* _What you need to do_: Only the closing part of the listing is wanted: reproduce exactly the line containing "materials of data" and all lines below it.
* * * * * * *
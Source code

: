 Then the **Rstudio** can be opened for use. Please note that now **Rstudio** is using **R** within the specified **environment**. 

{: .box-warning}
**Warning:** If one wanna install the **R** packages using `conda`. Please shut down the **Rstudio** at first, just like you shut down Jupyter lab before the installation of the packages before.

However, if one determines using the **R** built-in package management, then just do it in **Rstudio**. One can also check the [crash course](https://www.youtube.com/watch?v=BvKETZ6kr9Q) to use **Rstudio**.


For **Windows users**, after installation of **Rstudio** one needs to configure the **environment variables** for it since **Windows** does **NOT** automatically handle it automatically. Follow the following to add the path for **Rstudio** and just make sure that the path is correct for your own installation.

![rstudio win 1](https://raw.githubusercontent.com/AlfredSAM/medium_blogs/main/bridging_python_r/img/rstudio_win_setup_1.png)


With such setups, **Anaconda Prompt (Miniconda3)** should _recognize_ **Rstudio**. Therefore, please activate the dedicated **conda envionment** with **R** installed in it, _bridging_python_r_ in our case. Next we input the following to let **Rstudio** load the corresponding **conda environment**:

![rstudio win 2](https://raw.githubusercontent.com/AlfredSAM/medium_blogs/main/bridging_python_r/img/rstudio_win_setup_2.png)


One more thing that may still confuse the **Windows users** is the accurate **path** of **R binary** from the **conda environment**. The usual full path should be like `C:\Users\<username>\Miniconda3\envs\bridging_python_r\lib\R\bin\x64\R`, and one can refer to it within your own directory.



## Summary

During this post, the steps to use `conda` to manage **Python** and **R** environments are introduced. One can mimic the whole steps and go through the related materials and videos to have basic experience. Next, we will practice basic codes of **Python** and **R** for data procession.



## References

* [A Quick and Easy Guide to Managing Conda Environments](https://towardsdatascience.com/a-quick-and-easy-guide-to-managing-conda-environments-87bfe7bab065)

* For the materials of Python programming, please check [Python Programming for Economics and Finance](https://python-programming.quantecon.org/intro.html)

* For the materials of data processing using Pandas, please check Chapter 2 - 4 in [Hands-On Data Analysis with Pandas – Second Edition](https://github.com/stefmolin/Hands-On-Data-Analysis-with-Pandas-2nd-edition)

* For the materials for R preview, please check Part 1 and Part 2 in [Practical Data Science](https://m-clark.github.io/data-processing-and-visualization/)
* * * * * * *
* _Reply_:
* For the materials of data processing using Pandas, please check Chapter 2 - 4 in [Hands-On Data Analysis with Pandas – Second Edition](https://github.com/stefmolin/Hands-On-Data-Analysis-with-Pandas-2nd-edition)

* For the materials for R preview, please check Part 1 and Part 2 in [Practical Data Science](https://m-clark.github.io/data-processing-and-visualization/)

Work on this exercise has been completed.